### [TRY IT]
What you output must be the exact lines from the first line of the data through the one holding "# if available", with no pictures.

### [AVAILABLE DATA]
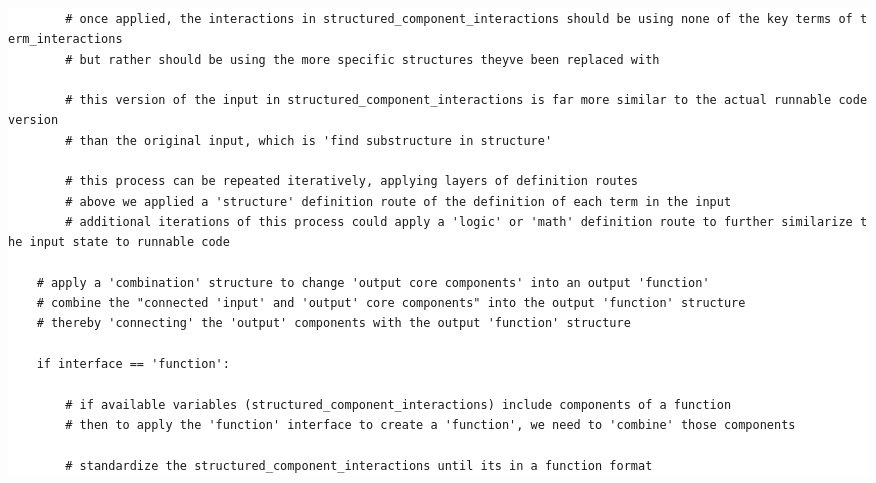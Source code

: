 			# once applied, the interactions in structured_component_interactions should be using none of the key terms of term_interactions
			# but rather should be using the more specific structures theyve been replaced with

			# this version of the input in structured_component_interactions is far more similar to the actual runnable code version 
			# than the original input, which is 'find substructure in structure'

			# this process can be repeated iteratively, applying layers of definition routes
			# above we applied a 'structure' definition route of the definition of each term in the input
			# additional iterations of this process could apply a 'logic' or 'math' definition route to further similarize the input state to runnable code

		# apply a 'combination' structure to change 'output core components' into an output 'function'
		# combine the "connected 'input' and 'output' core components" into the output 'function' structure
		# thereby 'connecting' the 'output' components with the output 'function' structure

		if interface == 'function':

			# if available variables (structured_component_interactions) include components of a function
			# then to apply the 'function' interface to create a 'function', we need to 'combine' those components

			# standardize the structured_component_interactions until its in a function format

### [ANSWER TO THIS TASK]
Source code

: 			# once applied, the interactions in structured_component_interactions should be using none of the key terms of term_interactions
			# but rather should be using the more specific structures theyve been replaced with

			# this version of the input in structured_component_interactions is far more similar to the actual runnable code version 
			# than the original input, which is 'find substructure in structure'

			# this process can be repeated iteratively, applying layers of definition routes
			# above we applied a 'structure' definition route of the definition of each term in the input
			# additional iterations of this process could apply a 'logic' or 'math' definition route to further similarize the input state to runnable code

		# apply a 'combination' structure to change 'output core components' into an output 'function'
		# combine the "connected 'input' and 'output' core components" into the output 'function' structure
		# thereby 'connecting' the 'output' components with the output 'function' structure

		if interface == 'function':

			# if available variables (structured_component_interactions) include components of a function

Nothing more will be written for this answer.